Category Archives: News

Melissa Nathan Award

I always despise the return from a sunny holiday; my post-holiday blues tend to be virtually purple. And this time was worse than most. After a spectacular Easter break in Florida, I stepped off the plane in my flip-flops only to be battered in the face by rain and experience a rapid loss of feeling in all digits due to the cold.
The situation could’ve been catastrophic for my generally sturdy levels of good-humour … until I received some news from my fairy godmother (aka publicist) Emma Harrow that bowled me over. She emailed to say: ‘I take it you’ve heard you’re nominated for the Melissa Nathan Award?
Melissa Nathan was a hugely talented and brilliantly funny writer of romantic comedies. She died aged just 37 in 2006 and, in her honour, this literary award was established – to recognise novels that ‘combine the magical, life-enhancing elements of humour and love.’
Judges include Jo Brand, Joanna Trollope, Jessica Hynes, Sophie Kinsella, Morwenna Banks, Liza Tarbuck, Gaynor Allen (Head Book Buyer for Tesco), Andrew Cleaves, Managing Director National Express Coaches (the sponsors of the award) and Freya Wright (Book Buyer for Waitrose). So – quite a committee.
I’m up against some fantastic authors, some of whom I count as friends, including the irrepressible Milly Johnson, Jenny Colgan, Allie Spencer, Sarrah Manning and Jane Lovering.
We all find out the result at a glittering awards ceremony (they always glitter, don’t they?) on 12th June . . . so watch this space!

Little Black Dress – flash competition

I absolutely love Little Black Dress – if you haven’t checked out their super-glam website – www.littleblackdress.co.uk – I suggest you do so fast. So I’m delighted to announce that I’ll be partnering up with them in a number of ways in the next few months, details of which I’ll post soon. In the meantime, they’ve launched a competition to toast our new friendship and are giving away ten signed copies of All The Single Ladies.

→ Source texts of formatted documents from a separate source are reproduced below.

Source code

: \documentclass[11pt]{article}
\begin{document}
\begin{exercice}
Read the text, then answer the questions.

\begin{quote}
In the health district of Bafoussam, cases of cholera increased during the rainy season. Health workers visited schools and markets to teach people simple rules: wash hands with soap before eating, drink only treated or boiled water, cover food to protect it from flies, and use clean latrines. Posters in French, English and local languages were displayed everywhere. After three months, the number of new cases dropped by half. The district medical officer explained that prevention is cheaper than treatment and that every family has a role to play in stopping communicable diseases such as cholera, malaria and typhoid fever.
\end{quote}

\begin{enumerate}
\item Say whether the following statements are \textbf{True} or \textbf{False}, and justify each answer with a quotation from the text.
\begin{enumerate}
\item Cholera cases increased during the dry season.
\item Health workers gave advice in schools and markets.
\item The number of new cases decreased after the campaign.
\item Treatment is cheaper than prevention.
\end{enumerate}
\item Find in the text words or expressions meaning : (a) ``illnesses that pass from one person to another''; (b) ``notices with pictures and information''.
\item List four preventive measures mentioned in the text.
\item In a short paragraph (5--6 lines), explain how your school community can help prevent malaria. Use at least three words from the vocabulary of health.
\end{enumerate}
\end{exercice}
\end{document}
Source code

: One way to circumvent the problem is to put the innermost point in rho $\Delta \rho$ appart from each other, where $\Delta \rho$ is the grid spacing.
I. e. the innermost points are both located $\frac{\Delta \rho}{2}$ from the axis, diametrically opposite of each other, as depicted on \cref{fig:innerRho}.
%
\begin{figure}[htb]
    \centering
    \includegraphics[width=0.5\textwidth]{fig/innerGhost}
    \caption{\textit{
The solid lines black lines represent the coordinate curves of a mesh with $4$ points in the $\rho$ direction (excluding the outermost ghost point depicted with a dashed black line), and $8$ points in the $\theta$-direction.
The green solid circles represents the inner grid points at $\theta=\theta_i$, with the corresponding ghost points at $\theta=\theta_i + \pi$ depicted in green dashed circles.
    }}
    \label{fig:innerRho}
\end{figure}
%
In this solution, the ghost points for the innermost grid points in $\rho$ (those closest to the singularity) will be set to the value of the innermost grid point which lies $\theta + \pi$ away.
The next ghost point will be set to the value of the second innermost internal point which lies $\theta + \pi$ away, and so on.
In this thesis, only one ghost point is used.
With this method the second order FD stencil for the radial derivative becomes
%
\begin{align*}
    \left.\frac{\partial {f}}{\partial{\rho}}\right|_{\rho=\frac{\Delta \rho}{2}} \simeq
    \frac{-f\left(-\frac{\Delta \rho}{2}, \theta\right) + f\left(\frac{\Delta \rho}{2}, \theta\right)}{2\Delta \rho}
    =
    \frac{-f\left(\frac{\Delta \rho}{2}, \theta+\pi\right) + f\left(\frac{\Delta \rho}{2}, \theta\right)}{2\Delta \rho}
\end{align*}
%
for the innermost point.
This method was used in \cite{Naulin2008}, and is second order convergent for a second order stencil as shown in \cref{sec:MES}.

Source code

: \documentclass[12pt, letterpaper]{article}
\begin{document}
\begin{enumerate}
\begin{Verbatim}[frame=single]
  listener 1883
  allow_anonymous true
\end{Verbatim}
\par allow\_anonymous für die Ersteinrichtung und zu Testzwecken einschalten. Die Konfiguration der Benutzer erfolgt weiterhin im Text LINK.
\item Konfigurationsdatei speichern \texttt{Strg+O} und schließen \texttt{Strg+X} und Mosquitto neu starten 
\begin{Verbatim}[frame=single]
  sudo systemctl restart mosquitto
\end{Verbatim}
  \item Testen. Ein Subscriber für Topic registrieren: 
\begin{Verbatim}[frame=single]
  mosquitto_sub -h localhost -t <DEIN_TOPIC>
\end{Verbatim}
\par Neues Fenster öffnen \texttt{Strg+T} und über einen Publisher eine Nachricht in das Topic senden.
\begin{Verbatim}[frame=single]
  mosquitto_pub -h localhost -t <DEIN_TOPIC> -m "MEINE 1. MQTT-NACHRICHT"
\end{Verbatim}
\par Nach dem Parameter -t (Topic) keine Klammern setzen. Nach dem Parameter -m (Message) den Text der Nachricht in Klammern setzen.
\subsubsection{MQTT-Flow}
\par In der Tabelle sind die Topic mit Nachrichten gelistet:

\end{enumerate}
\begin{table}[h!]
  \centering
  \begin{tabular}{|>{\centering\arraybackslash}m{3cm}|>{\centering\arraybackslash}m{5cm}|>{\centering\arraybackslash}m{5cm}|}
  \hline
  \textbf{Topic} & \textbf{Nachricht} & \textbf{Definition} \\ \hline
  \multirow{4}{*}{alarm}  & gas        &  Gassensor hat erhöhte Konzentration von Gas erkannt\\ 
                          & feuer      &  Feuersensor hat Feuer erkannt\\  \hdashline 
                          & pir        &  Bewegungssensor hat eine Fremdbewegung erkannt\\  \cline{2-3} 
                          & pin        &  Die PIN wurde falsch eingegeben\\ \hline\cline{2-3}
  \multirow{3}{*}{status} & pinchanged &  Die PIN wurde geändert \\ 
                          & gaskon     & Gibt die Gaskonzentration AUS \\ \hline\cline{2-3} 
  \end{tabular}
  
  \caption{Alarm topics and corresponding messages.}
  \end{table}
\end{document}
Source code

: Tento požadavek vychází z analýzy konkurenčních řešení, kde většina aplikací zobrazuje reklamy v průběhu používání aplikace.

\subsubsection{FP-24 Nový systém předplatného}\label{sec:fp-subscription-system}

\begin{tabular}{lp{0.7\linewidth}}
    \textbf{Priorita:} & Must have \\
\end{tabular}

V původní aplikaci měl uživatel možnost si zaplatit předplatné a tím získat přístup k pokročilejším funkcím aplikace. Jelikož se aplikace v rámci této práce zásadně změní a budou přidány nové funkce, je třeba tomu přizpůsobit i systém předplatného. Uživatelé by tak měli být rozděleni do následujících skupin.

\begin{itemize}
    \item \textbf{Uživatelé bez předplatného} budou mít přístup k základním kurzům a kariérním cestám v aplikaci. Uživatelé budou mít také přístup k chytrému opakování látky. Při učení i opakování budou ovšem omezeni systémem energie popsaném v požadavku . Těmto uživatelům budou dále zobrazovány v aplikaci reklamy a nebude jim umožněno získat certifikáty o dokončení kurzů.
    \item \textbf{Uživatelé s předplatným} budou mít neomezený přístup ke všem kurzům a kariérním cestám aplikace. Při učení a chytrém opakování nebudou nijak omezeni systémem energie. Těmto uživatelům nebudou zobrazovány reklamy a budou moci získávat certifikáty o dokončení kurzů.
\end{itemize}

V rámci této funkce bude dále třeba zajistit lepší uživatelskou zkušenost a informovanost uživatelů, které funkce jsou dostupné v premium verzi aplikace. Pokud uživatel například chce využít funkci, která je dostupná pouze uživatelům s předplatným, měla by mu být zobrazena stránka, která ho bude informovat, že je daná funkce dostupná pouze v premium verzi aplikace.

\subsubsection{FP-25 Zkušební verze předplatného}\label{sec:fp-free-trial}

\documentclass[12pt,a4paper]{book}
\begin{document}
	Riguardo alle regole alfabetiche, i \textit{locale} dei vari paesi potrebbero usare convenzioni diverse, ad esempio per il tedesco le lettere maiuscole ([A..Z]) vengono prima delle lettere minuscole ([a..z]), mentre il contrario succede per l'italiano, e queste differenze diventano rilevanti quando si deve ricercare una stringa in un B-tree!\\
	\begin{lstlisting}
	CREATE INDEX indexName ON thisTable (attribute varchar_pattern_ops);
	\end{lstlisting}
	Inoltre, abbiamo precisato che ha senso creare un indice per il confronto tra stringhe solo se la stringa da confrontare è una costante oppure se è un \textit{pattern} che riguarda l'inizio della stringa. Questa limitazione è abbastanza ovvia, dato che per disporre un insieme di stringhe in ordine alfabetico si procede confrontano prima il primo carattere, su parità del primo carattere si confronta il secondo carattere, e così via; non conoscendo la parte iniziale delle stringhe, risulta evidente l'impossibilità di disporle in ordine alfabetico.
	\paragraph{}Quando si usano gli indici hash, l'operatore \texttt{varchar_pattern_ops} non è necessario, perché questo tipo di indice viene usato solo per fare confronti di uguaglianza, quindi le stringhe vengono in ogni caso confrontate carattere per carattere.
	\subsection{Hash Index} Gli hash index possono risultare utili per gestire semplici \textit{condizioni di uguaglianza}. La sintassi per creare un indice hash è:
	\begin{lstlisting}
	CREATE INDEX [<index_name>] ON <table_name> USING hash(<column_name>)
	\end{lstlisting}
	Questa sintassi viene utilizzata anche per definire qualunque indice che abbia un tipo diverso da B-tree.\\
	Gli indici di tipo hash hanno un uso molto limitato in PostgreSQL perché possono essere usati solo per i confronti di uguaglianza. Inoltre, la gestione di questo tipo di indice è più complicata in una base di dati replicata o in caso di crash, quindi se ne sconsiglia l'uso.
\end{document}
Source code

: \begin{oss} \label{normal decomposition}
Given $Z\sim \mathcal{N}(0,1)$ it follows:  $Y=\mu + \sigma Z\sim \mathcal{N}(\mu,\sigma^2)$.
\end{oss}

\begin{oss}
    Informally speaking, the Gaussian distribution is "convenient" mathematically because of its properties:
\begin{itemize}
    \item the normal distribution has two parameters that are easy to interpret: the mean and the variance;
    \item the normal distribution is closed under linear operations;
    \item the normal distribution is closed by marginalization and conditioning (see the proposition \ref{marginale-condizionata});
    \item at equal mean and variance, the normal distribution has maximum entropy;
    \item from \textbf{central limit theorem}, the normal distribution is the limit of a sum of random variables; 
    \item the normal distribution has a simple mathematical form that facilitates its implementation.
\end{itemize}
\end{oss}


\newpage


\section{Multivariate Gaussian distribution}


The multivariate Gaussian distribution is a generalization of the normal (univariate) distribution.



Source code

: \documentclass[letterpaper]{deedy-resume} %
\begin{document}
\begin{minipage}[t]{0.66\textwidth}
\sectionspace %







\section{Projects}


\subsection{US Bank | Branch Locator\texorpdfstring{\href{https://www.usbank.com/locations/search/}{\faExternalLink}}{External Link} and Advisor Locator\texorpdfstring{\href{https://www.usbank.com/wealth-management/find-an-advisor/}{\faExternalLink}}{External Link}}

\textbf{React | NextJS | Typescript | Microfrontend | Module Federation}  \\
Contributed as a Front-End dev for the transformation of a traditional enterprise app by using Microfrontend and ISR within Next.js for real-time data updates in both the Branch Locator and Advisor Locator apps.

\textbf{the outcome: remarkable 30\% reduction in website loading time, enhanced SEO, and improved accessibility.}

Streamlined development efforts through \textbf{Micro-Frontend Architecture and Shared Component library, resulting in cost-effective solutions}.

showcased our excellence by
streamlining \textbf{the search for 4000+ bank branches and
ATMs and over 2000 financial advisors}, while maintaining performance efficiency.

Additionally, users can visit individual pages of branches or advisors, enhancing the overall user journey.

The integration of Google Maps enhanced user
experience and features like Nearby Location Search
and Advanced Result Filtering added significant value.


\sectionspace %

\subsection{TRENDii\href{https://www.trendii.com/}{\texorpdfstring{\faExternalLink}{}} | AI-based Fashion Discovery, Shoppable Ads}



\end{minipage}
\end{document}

You can enter HERE. Good luck!

Will you be proposing marriage today?

LIKE many teenagers, I was what you might call feisty, in the same way you might call a rampaging Rottweiler spirited.
If anyone had predicted that being a woman would ever stop me from doing something in life, I’d have quoted the Female Eunuch at them until their ears bled.
Even as an adult – after the hormonal mayhem of adolescence fizzled out – I’ll still happily call myself a feminist and will take on anyone around the dinner table on subjects ranging from pay inequality to Nuts magazine.
But there’s one step I won’t take: ask a man to marry me.
As 2012 is a leap year, today – February 29 – is traditionally when women do just that, turning on its head the conventional course of events.
It’s a custom that’s been in place for centuries, one supposedly made law in 1288 by Queen Margaret of Scotland, who in many ways sounds like my kind of gal: she ordered that if the proposal was refused, a fine would be levied – of a silk gown.
Trouble is, no dress is worth it as far as I’m concerned – not silk, not lace, not haute couture Valentino embellished with hand-spun gold thread.
It’s a standpoint I made plain to my boyfriend, lest he cleared his diary today and put his mum on standby for some big news.
We’ve been together for almost a year and are madly, possibly sickeningly, in love.
While I wouldn’t have a single sleepless night if my ring finger remained unadorned forever, I’ve no doubt I would be the happiest woman alive if he asked me to marry him.
But would I pop the question myself? Not a chance.
Which you might find odd for someone with a keen sense of empowerment, who respects every woman’s right to make her own choices and grapple with the not-always-forthcoming hand of fate.
It’s not as if there is a shortage of precedence: even Queen Victoria proposed to Prince Albert in 1839 (though admittedly because he was of a lower social standing, not because he’d failed to notice she’d left the Boodles catalogue lying around).
And a massive part of me admires anyone with enough bloody-minded backbone to renounce the old-fashioned way of doing things.
Despite all that, I know this much: Even in the twenty-first century, if a man REALLY wants to marry you, in most cases, he will ask.
He will not squeeze your hand meaningfully at friends’ weddings, wistfully hoping you get the message.
He will not walk slowly past jewelry shop windows, optimistic that you’ll take the hint.
He will not snuggle up in front of Wedding Crashers on DVD and whisper: ‘I read a survey today that said marriage makes couples have more sex.’
He will simply ask.
Whether we like it or not – no matter how enlightened they are, or how zealously they do the washing up – most men still think of proposing marriage as their job.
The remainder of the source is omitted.